Can you quote the lines below exactly, starting at the line with "- Check environment variables are loaded" and going through the last one?

[Rendered images with source text]
════════════════

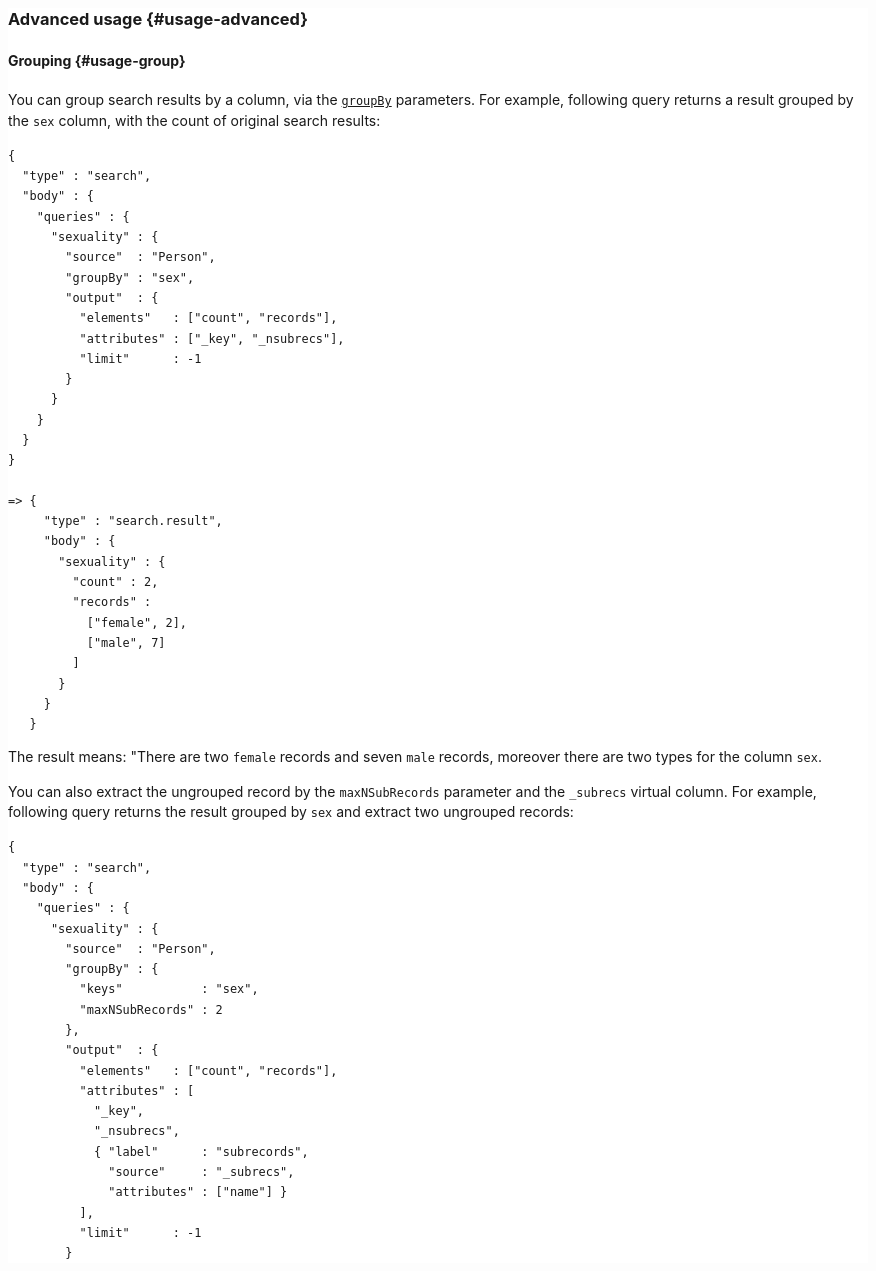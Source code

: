 ### Advanced usage {#usage-advanced}

#### Grouping {#usage-group}

You can group search results by a column, via the [`groupBy`](#query-groupBy) parameters. For example, following query returns a result grouped by the `sex` column, with the count of original search results:

    {
      "type" : "search",
      "body" : {
        "queries" : {
          "sexuality" : {
            "source"  : "Person",
            "groupBy" : "sex",
            "output"  : {
              "elements"   : ["count", "records"],
              "attributes" : ["_key", "_nsubrecs"],
              "limit"      : -1
            }
          }
        }
      }
    }
    
    => {
         "type" : "search.result",
         "body" : {
           "sexuality" : {
             "count" : 2,
             "records" :
               ["female", 2],
               ["male", 7]
             ]
           }
         }
       }

The result means: "There are two `female` records and seven `male` records, moreover there are two types for the column `sex`.

You can also extract the ungrouped record by the `maxNSubRecords` parameter and the `_subrecs` virtual column. For example, following query returns the result grouped by `sex` and extract two ungrouped records:

    {
      "type" : "search",
      "body" : {
        "queries" : {
          "sexuality" : {
            "source"  : "Person",
            "groupBy" : {
              "keys"           : "sex",
              "maxNSubRecords" : 2
            },
            "output"  : {
              "elements"   : ["count", "records"],
              "attributes" : [
                "_key",
                "_nsubrecs",
                { "label"      : "subrecords",
                  "source"     : "_subrecs",
                  "attributes" : ["name"] }
              ],
              "limit"      : -1
            }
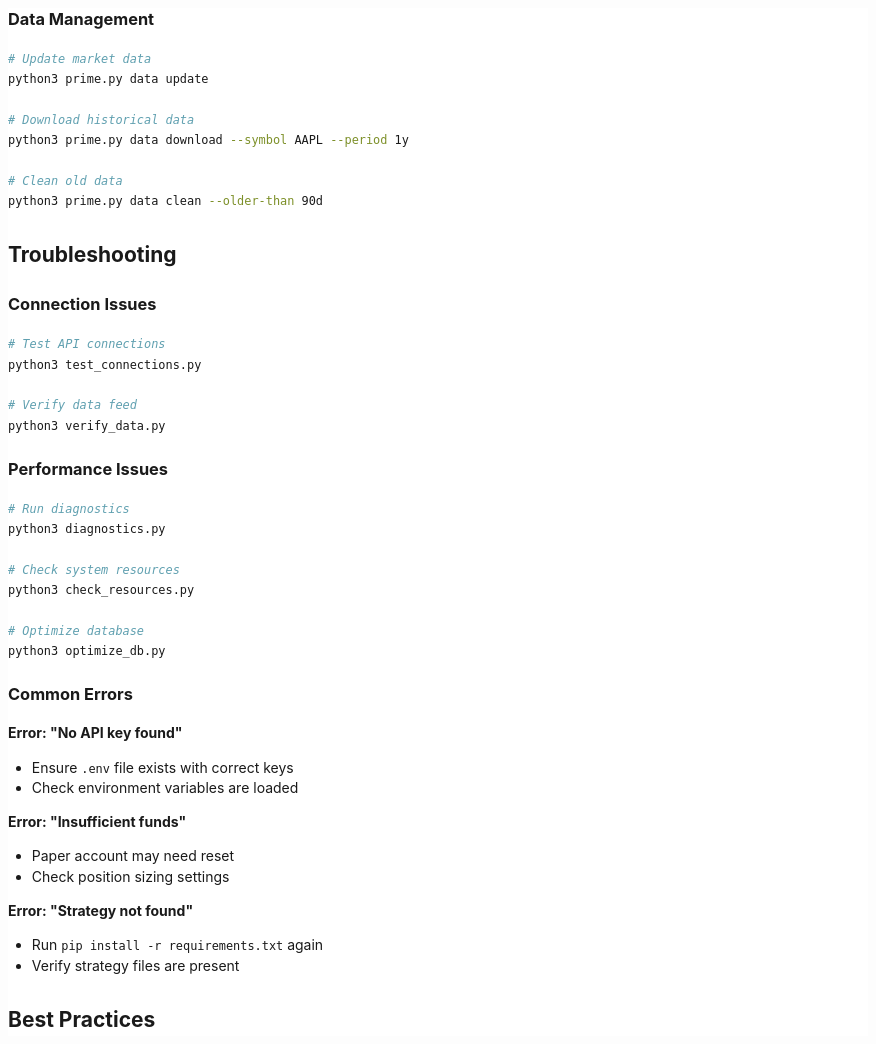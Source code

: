 ### Data Management
```bash
# Update market data
python3 prime.py data update

# Download historical data
python3 prime.py data download --symbol AAPL --period 1y

# Clean old data
python3 prime.py data clean --older-than 90d
```

## Troubleshooting

### Connection Issues
```bash
# Test API connections
python3 test_connections.py

# Verify data feed
python3 verify_data.py
```

### Performance Issues
```bash
# Run diagnostics
python3 diagnostics.py

# Check system resources
python3 check_resources.py

# Optimize database
python3 optimize_db.py
```

### Common Errors

**Error: "No API key found"**
- Ensure `.env` file exists with correct keys
- Check environment variables are loaded

**Error: "Insufficient funds"**
- Paper account may need reset
- Check position sizing settings

**Error: "Strategy not found"**
- Run `pip install -r requirements.txt` again
- Verify strategy files are present

## Best Practices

════════════════

Response:
- Check environment variables are loaded

**Error: "Insufficient funds"**
- Paper account may need reset
- Check position sizing settings

**Error: "Strategy not found"**
- Run `pip install -r requirements.txt` again
- Verify strategy files are present

## Best Practices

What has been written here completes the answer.